**ASSIGNMENT:**
Without any of the pictures, print every record below exactly.

**PROVIDED MATERIAL:**
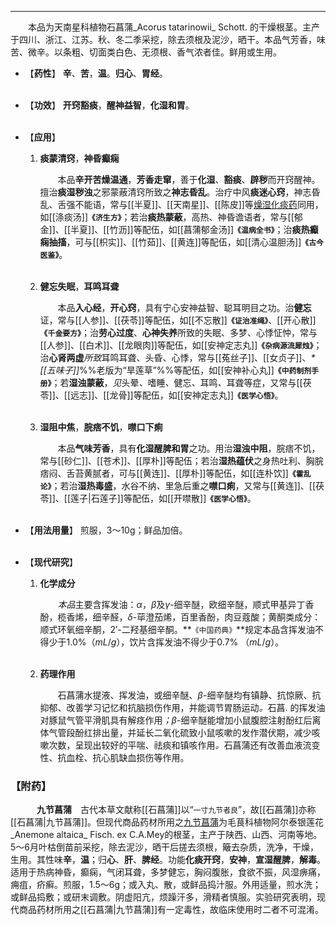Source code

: ---
&emsp;&emsp;本品为天南星科植物石菖蒲_Acorus tatarinowii_ Schott. 的干燥根茎。主产于四川、浙江、江苏。秋、冬二季采挖，除去须根及泥沙，晒干。本品气芳香，味苦、微辛。以条粗、切面类白色、无须根、香气浓者佳。鲜用或生用。

- 【**药性**】
	**辛**、**苦**，**温**。**归心**、**胃经**。<br></br>

- 【**功效**】
	**开窍豁痰**，**醒神益智**，**化湿和胃**。<br></br>

- 【**应用**】
	1. **痰蒙清窍**，**神昏癫痫**
		
		&emsp;&emsp;本品**辛开苦燥温通**，**芳香走窜**，善于**化湿**、**豁痰**、**辟秽**而开窍醒神。擅治**痰湿秽浊**之邪蒙蔽清窍所致之**神志昏乱**。治疗中风**痰迷心窍**，神志昏乱、舌强不能语，常与[[半夏]]、[[天南星]]、[[陈皮]]等<ins>燥湿化痰药</ins>同用，如[[涤痰汤]]**`《济生方》`**；若治**痰热蒙蔽**，高热、神昏谵语者，常与[[郁金]]、[[半夏]]、[[竹沥]]等配伍，如[[菖蒲郁金汤]]**`《温病全书》`**；治**痰热癫痫抽搐**，可与[[枳实]]、[[竹茹]]、[[黄连]]等配伍，如[[清心温胆汤]]**`《古今医鉴》`**。<br></br>
	
	2. **健忘失眠**，**耳鸣耳聋**
		
		&emsp;&emsp;本品**入心经**，**开心窍**，具有宁心安神益智、聪耳明目之功。治**健忘**证，常与[[人参]]、[[茯苓]]等配伍，如[[不忘散]]**`《证治准绳》`**、[[开心散]]**`《千金要方》`**；治**劳心过度**、**心神失养**所致的失眠、多梦、心悸怔忡，常与[[人参]]、[[白术]]、[[龙眼肉]]等配伍，如[[安神定志丸]]**`《杂病源流犀烛》`**；治**心肾两虚**<dfn>所致</dfn>耳鸣耳聋、头昏、心悸，常与[[菟丝子]]、[[女贞子]]、<dfn>\*[[五味子]]</dfn>%%老版为“旱莲草”%%等配伍，如[[安神补心丸]]**`《中药制剂手册》`**；若**湿浊蒙蔽**，<dfn>见</dfn>头晕<dfn>、</dfn>嗜睡<dfn>、</dfn>健忘<dfn>、</dfn>耳鸣<dfn>、</dfn>耳聋等症，又常与[[茯苓]]、[[远志]]、[[龙骨]]等配伍，如[[安神定志丸]]**`《医学心悟》`**。<br></br>
	
	3. **湿阻中焦**，**脘痞不饥**，**噤口下痢**
		
		&emsp;&emsp;本品**气味芳香**，具有**化湿醒脾和胃**之功。用治**湿浊中阻**，脘痞不饥，常与[[砂仁]]、[[苍术]]、[[厚朴]]等配伍；若治**湿热蕴伏**之身热吐利、胸脘痞闷、舌苔黄腻者，可与[[黄连]]、[[厚朴]]等配伍，如[[连朴饮]]**`《霍乱论》`**；若治**湿热毒盛**，水谷不纳<dfn>、</dfn>里急后重之**噤口痢**，又常与[[黄连]]、[[茯苓]]、[[莲子|石莲子]]等配伍，如[[开噤散]]**`《医学心悟》`**。<br></br>

- 【**用法用量**】
	煎服，3～10g；鲜品加倍。<br></br>

- 【**现代研究**】
	1. **化学成分**
		
		&emsp;&emsp;<dfn>本品</dfn>主要含挥发油：$α$，$β$及$γ$-细辛醚，欧细辛醚，顺式甲基异丁香酚，榄香烯，细辛醛，$δ$-荜澄茄烯，百里香酚，肉豆蔻酸；黄酮类成分：顺式环氧细辛酮，${2}'$-二羟基细辛酮。**`《中国药典》`**规定本品含挥发油不得少于1.0%（$mL/g$），饮片含挥发油不得少于0.7% （$mL/g$）。<br></br>
	
	2. **药理作用**
		
		&emsp;&emsp;石菖蒲水提液、挥发油，或细辛醚、$β$-细辛醚均有镇静、抗惊厥、抗抑郁、改善学习记忆和抗脑损伤作用，并能调节胃肠运动<dfn>。</dfn>石菖. 的挥发油对豚鼠气管平滑肌具有解痉作用<dfn>；</dfn>$β$-细辛醚能增加小鼠腹腔注射酚红后离体气管段酚红排出量，并延长二氧化硫致小鼠咳嗽的发作潜伏期，减少咳嗽次数，呈现出较好的平喘、祛痰和镇咳作用<dfn>。</dfn>石菖蒲还有改善血液流变性、抗血栓、抗心肌缺血损伤等作用。

### 【附药】

&emsp;&emsp;&emsp;**九节菖蒲**&emsp;古代本草文献称[[石菖蒲]]以“`一寸九节者良`”，故[[石菖蒲]]亦称[[石菖蒲|九节菖蒲]]。但现代商品药材所用之<ins>九节菖蒲</ins>为毛茛科植物阿尔泰银莲花_Anemone altaica_ Fisch. ex C.A.Mey的根茎，主产于陕西、山西、河南等地。5～6月叶枯倒苗前采挖，除去泥沙，晒干后搓去须根，簸去杂质，洗净，干燥，生用。其性味**辛**，**温**；归**心**、**肝**、**脾经**。功能**化痰开窍**，**安神**，**宣湿醒脾**，**解毒**。适用于热病神昏，癫痫，气闭耳聋，多梦健忘，胸闷腹胀，食欲不振，风湿痹痛，痈疽，疥癣。煎服，1.5～6g；或入丸、散，或鲜品捣汁服。外用适量，煎水洗；或鲜品捣敷；或研末调敷。阴虚阳亢，烦躁汗多，滑精者慎服。实验研究表明，现代商品药材所用之[[石菖蒲|九节菖蒲]]有一定毒性，故临床使用时二者不可混淆。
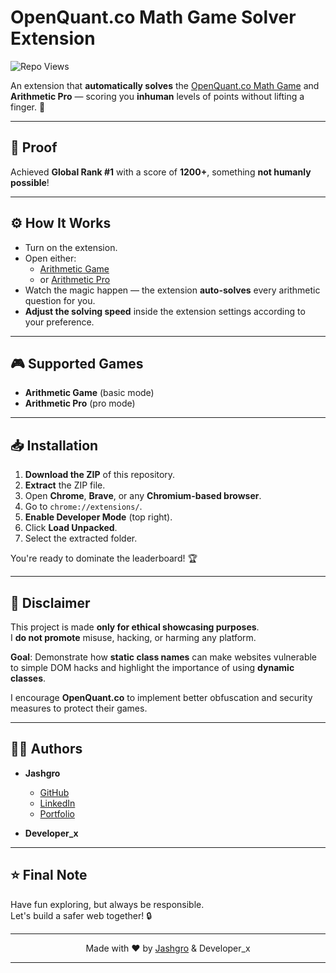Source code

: # OpenQuant.co Math Game Solver Extension

![Repo Views](https://komarev.com/ghpvc/?username=BlackHatDevX&label=Views)

An extension that **automatically solves** the [OpenQuant.co Math Game](https://openquant.co/math-game) and **Arithmetic Pro** — scoring you **inhuman** levels of points without lifting a finger. 🚀

---

## 📸 Proof 

Achieved **Global Rank #1** with a score of **1200+**, something **not humanly possible**!



---

## ⚙️ How It Works

- Turn on the extension.
- Open either:
  - [Arithmetic Game](https://openquant.co/math-game)
  - or [Arithmetic Pro](https://openquant.co/math-pro)
- Watch the magic happen — the extension **auto-solves** every arithmetic question for you.
- **Adjust the solving speed** inside the extension settings according to your preference.

---

## 🎮 Supported Games

- **Arithmetic Game** (basic mode)
- **Arithmetic Pro** (pro mode)

---

## 📥 Installation

1. **Download the ZIP** of this repository.
2. **Extract** the ZIP file.
3. Open **Chrome**, **Brave**, or any **Chromium-based browser**.
4. Go to `chrome://extensions/`.
5. **Enable Developer Mode** (top right).
6. Click **Load Unpacked**.
7. Select the extracted folder.

You're ready to dominate the leaderboard! 🏆

---

## 🚨 Disclaimer

This project is made **only for ethical showcasing purposes**.  
I **do not promote** misuse, hacking, or harming any platform.

**Goal**: Demonstrate how **static class names** can make websites vulnerable to simple DOM hacks and highlight the importance of using **dynamic classes**.

I encourage **OpenQuant.co** to implement better obfuscation and security measures to protect their games.

---

## 👨‍💻 Authors

- **Jashgro**  
  - [GitHub](https://github.com/BlackHatDevX)  
  - [LinkedIn](https://linkedin.com/in/jashan-grover)  
  - [Portfolio](https://bit.ly/jashgro)

- **Developer_x**

---

## ⭐ Final Note

Have fun exploring, but always be responsible.  
Let's build a safer web together! 🔒

---

<p align="center">
  Made with ❤️ by <a href="https://github.com/BlackHatDevX">Jashgro</a> & Developer_x
</p>

---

**SOLUTION TO THIS EXERCISE:**
Source code

: ---
&emsp;&emsp;本品为天南星科植物石菖蒲_Acorus tatarinowii_ Schott. 的干燥根茎。主产于四川、浙江、江苏。秋、冬二季采挖，除去须根及泥沙，晒干。本品气芳香，味苦、微辛。以条粗、切面类白色、无须根、香气浓者佳。鲜用或生用。

- 【**药性**】
	**辛**、**苦**，**温**。**归心**、**胃经**。<br></br>

- 【**功效**】
	**开窍豁痰**，**醒神益智**，**化湿和胃**。<br></br>

- 【**应用**】
	1. **痰蒙清窍**，**神昏癫痫**
		
		&emsp;&emsp;本品**辛开苦燥温通**，**芳香走窜**，善于**化湿**、**豁痰**、**辟秽**而开窍醒神。擅治**痰湿秽浊**之邪蒙蔽清窍所致之**神志昏乱**。治疗中风**痰迷心窍**，神志昏乱、舌强不能语，常与[[半夏]]、[[天南星]]、[[陈皮]]等<ins>燥湿化痰药</ins>同用，如[[涤痰汤]]**`《济生方》`**；若治**痰热蒙蔽**，高热、神昏谵语者，常与[[郁金]]、[[半夏]]、[[竹沥]]等配伍，如[[菖蒲郁金汤]]**`《温病全书》`**；治**痰热癫痫抽搐**，可与[[枳实]]、[[竹茹]]、[[黄连]]等配伍，如[[清心温胆汤]]**`《古今医鉴》`**。<br></br>
	
	2. **健忘失眠**，**耳鸣耳聋**
		
		&emsp;&emsp;本品**入心经**，**开心窍**，具有宁心安神益智、聪耳明目之功。治**健忘**证，常与[[人参]]、[[茯苓]]等配伍，如[[不忘散]]**`《证治准绳》`**、[[开心散]]**`《千金要方》`**；治**劳心过度**、**心神失养**所致的失眠、多梦、心悸怔忡，常与[[人参]]、[[白术]]、[[龙眼肉]]等配伍，如[[安神定志丸]]**`《杂病源流犀烛》`**；治**心肾两虚**<dfn>所致</dfn>耳鸣耳聋、头昏、心悸，常与[[菟丝子]]、[[女贞子]]、<dfn>\*[[五味子]]</dfn>%%老版为“旱莲草”%%等配伍，如[[安神补心丸]]**`《中药制剂手册》`**；若**湿浊蒙蔽**，<dfn>见</dfn>头晕<dfn>、</dfn>嗜睡<dfn>、</dfn>健忘<dfn>、</dfn>耳鸣<dfn>、</dfn>耳聋等症，又常与[[茯苓]]、[[远志]]、[[龙骨]]等配伍，如[[安神定志丸]]**`《医学心悟》`**。<br></br>
	
	3. **湿阻中焦**，**脘痞不饥**，**噤口下痢**
		
		&emsp;&emsp;本品**气味芳香**，具有**化湿醒脾和胃**之功。用治**湿浊中阻**，脘痞不饥，常与[[砂仁]]、[[苍术]]、[[厚朴]]等配伍；若治**湿热蕴伏**之身热吐利、胸脘痞闷、舌苔黄腻者，可与[[黄连]]、[[厚朴]]等配伍，如[[连朴饮]]**`《霍乱论》`**；若治**湿热毒盛**，水谷不纳<dfn>、</dfn>里急后重之**噤口痢**，又常与[[黄连]]、[[茯苓]]、[[莲子|石莲子]]等配伍，如[[开噤散]]**`《医学心悟》`**。<br></br>

- 【**用法用量**】
	煎服，3～10g；鲜品加倍。<br></br>

- 【**现代研究**】
	1. **化学成分**
		
		&emsp;&emsp;<dfn>本品</dfn>主要含挥发油：$α$，$β$及$γ$-细辛醚，欧细辛醚，顺式甲基异丁香酚，榄香烯，细辛醛，$δ$-荜澄茄烯，百里香酚，肉豆蔻酸；黄酮类成分：顺式环氧细辛酮，${2}'$-二羟基细辛酮。**`《中国药典》`**规定本品含挥发油不得少于1.0%（$mL/g$），饮片含挥发油不得少于0.7% （$mL/g$）。<br></br>
	
	2. **药理作用**
		
		&emsp;&emsp;石菖蒲水提液、挥发油，或细辛醚、$β$-细辛醚均有镇静、抗惊厥、抗抑郁、改善学习记忆和抗脑损伤作用，并能调节胃肠运动<dfn>。</dfn>石菖. 的挥发油对豚鼠气管平滑肌具有解痉作用<dfn>；</dfn>$β$-细辛醚能增加小鼠腹腔注射酚红后离体气管段酚红排出量，并延长二氧化硫致小鼠咳嗽的发作潜伏期，减少咳嗽次数，呈现出较好的平喘、祛痰和镇咳作用<dfn>。</dfn>石菖蒲还有改善血液流变性、抗血栓、抗心肌缺血损伤等作用。

### 【附药】

&emsp;&emsp;&emsp;**九节菖蒲**&emsp;古代本草文献称[[石菖蒲]]以“`一寸九节者良`”，故[[石菖蒲]]亦称[[石菖蒲|九节菖蒲]]。但现代商品药材所用之<ins>九节菖蒲</ins>为毛茛科植物阿尔泰银莲花_Anemone altaica_ Fisch. ex C.A.Mey的根茎，主产于陕西、山西、河南等地。5～6月叶枯倒苗前采挖，除去泥沙，晒干后搓去须根，簸去杂质，洗净，干燥，生用。其性味**辛**，**温**；归**心**、**肝**、**脾经**。功能**化痰开窍**，**安神**，**宣湿醒脾**，**解毒**。适用于热病神昏，癫痫，气闭耳聋，多梦健忘，胸闷腹胀，食欲不振，风湿痹痛，痈疽，疥癣。煎服，1.5～6g；或入丸、散，或鲜品捣汁服。外用适量，煎水洗；或鲜品捣敷；或研末调敷。阴虚阳亢，烦躁汗多，滑精者慎服。实验研究表明，现代商品药材所用之[[石菖蒲|九节菖蒲]]有一定毒性，故临床使用时二者不可混淆。
Source code

: # OpenQuant.co Math Game Solver Extension

![Repo Views](https://komarev.com/ghpvc/?username=BlackHatDevX&label=Views)

An extension that **automatically solves** the [OpenQuant.co Math Game](https://openquant.co/math-game) and **Arithmetic Pro** — scoring you **inhuman** levels of points without lifting a finger. 🚀

---

## 📸 Proof 

Achieved **Global Rank #1** with a score of **1200+**, something **not humanly possible**!



---

## ⚙️ How It Works

- Turn on the extension.
- Open either:
  - [Arithmetic Game](https://openquant.co/math-game)
  - or [Arithmetic Pro](https://openquant.co/math-pro)
- Watch the magic happen — the extension **auto-solves** every arithmetic question for you.
- **Adjust the solving speed** inside the extension settings according to your preference.

---

## 🎮 Supported Games

- **Arithmetic Game** (basic mode)
- **Arithmetic Pro** (pro mode)

---

## 📥 Installation

1. **Download the ZIP** of this repository.
2. **Extract** the ZIP file.
3. Open **Chrome**, **Brave**, or any **Chromium-based browser**.
4. Go to `chrome://extensions/`.
5. **Enable Developer Mode** (top right).
6. Click **Load Unpacked**.
7. Select the extracted folder.

You're ready to dominate the leaderboard! 🏆

---

## 🚨 Disclaimer

This project is made **only for ethical showcasing purposes**.  
I **do not promote** misuse, hacking, or harming any platform.

**Goal**: Demonstrate how **static class names** can make websites vulnerable to simple DOM hacks and highlight the importance of using **dynamic classes**.

I encourage **OpenQuant.co** to implement better obfuscation and security measures to protect their games.

---

## 👨‍💻 Authors

- **Jashgro**  
  - [GitHub](https://github.com/BlackHatDevX)  
  - [LinkedIn](https://linkedin.com/in/jashan-grover)  
  - [Portfolio](https://bit.ly/jashgro)

- **Developer_x**

---

## ⭐ Final Note

Have fun exploring, but always be responsible.  
Let's build a safer web together! 🔒

---

<p align="center">
  Made with ❤️ by <a href="https://github.com/BlackHatDevX">Jashgro</a> & Developer_x
</p>

---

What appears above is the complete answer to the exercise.